__What to do__
Report the count of lines in the records that contain "model", without any added text.

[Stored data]
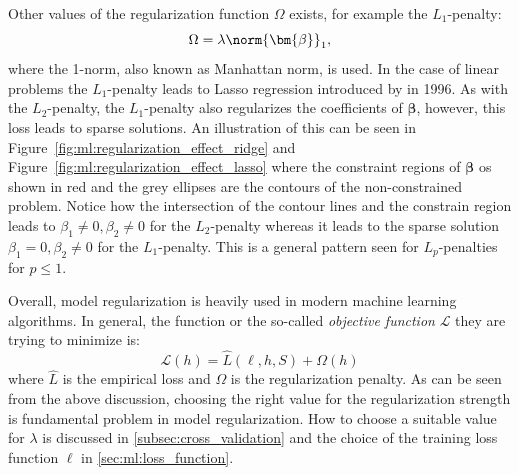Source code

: Other values of the regularization function $\Omega$ exists, for example the $L_1$-penalty:
\begin{equation}
  \Omega = \lambda \norm{\bm{\beta}}_1, 
\end{equation}
where the 1-norm, also known as Manhattan norm, is used. In the case of linear problems the $L_1$-penalty leads to Lasso regression introduced by \citet{tibshiraniRegressionShrinkageSelection1996} in \num{1996}. As with the $L_2$-penalty, the $L_1$-penalty also regularizes the coefficients of $\bm{\beta}$, however, this loss leads to sparse solutions. An illustration of this can be seen in Figure~\ref{fig:ml:regularization_effect_ridge} and Figure~\ref{fig:ml:regularization_effect_lasso} where the constraint regions of $\bm{\beta}$ os shown in red and the grey ellipses are the contours of the non-constrained problem. Notice how the intersection of the contour lines and the constrain region leads to $\beta_1 \neq 0, \beta_2 \neq 0$ for the $L_2$-penalty whereas it leads to the sparse solution $\beta_1=0, \beta_2 \neq 0$ for the $L_1$-penalty. This is a general pattern seen for $L_p$-penalties for $p \leq 1$.

Overall, model regularization is heavily used in modern machine learning algorithms. In general, the function or the so-called \emph{objective function} $\mathcal{L}$ they are trying to minimize is:
\begin{equation}
  \mathcal{L}(h) = \hat{L}(\ell, h, S) + \Omega(h)
\end{equation}
where $\hat{L}$ is the empirical loss and $\Omega$ is the regularization penalty. As can be seen from the above discussion, choosing the right value for the regularization strength is fundamental problem in model regularization. How to choose a suitable value for $\lambda$ is discussed in \autoref{subsec:cross_validation} and the choice of the training loss function $\ell$ in \autoref{sec:ml:loss_function}. 

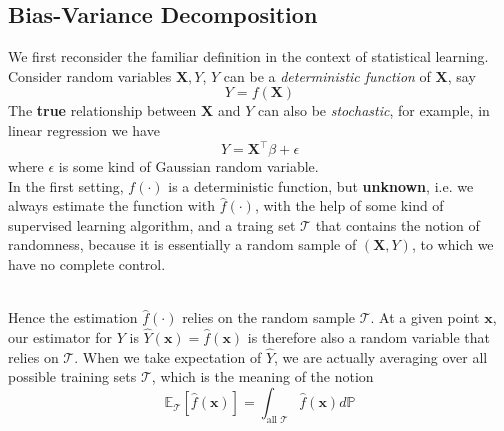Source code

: \documentclass[a4paper, 11pt]{article}
\begin{document}
\subsection{Bias-Variance Decomposition}
We first reconsider the familiar definition in the context of statistical learning. Consider random variables $\bm{X}, Y$, $Y$ can be a \emph{deterministic function} of $\bm{X}$, say
$$
Y = f(\bm{X})
$$
The \textbf{true} relationship between $\bm{X}$ and $Y$ can also be \emph{stochastic}, for example, in linear regression we have
$$
Y = \bm{X}^{\top} \beta + \epsilon 
$$
where $\epsilon$ is some kind of Gaussian random variable. 
~\\
In the first setting, $f(\cdot)$ is a deterministic function, but \textbf{unknown}, i.e. we always estimate the function with $\hat{f}(\cdot)$, with the help of some kind of supervised learning algorithm, and a traing set $\mathcal{T}$ that contains the notion of randomness, because it is essentially a random sample of $(\bm{X}, Y)$, to which we have no complete control. 

~\\
Hence the estimation $\hat{f}(\cdot)$ relies on the random sample $\mathcal{T}$. At a given point $\bm{x}$, our estimator for $Y$ is $\hat{Y}(\bm{x}) = \hat{f}(\bm{x})$ is therefore also a random variable that relies on $\mathcal{T}$. When we take expectation of $\hat{Y}$, we are actually averaging over all possible training sets $\mathcal{T}$, which is the meaning of the notion 
$$
\mathbb{E}_{\mathcal{T}}\left[\hat{f}(\bm{x})\right] = \int_{\text{all } \mathcal{T}} \hat{f}(\bm{x}) d\mathbb{P}
$$
\end{document}
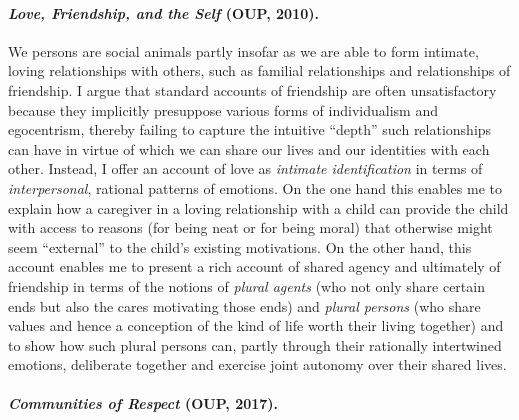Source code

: \documentclass[%
  11pt,%
]{article}
\begin{document}
\paragraph{\emph{Love, Friendship, and the Self} (OUP, 2010).}

We persons are social animals partly insofar as we are able to form intimate, loving relationships with others, such as familial relationships and relationships of friendship. I argue that standard accounts of friendship are often unsatisfactory because they implicitly presuppose various forms of individualism and egocentrism, thereby failing to capture the intuitive \enquote{depth} such relationships can have in virtue of which we can share our lives and our identities with each other. Instead, I offer an account of love as \emph{intimate identification} in terms of \emph{interpersonal}, rational patterns of emotions. On the one hand this enables me to explain how a caregiver in a loving relationship with a child can provide the child with access to reasons (for being neat or for being moral) that otherwise might seem \enquote{external} to the child's existing motivations. On the other hand, this account enables me to present a rich account of shared agency and ultimately of friendship in terms of the notions of \emph{plural agents} (who not only share certain ends but also the cares motivating those ends) and \emph{plural persons} (who share values and hence a conception of the kind of life worth their living together) and to show how such plural persons can, partly through their rationally intertwined emotions, deliberate together and exercise joint autonomy over their shared lives.

\paragraph{\emph{Communities of Respect} (OUP, 2017).}
\end{document}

__Solution to this task__
2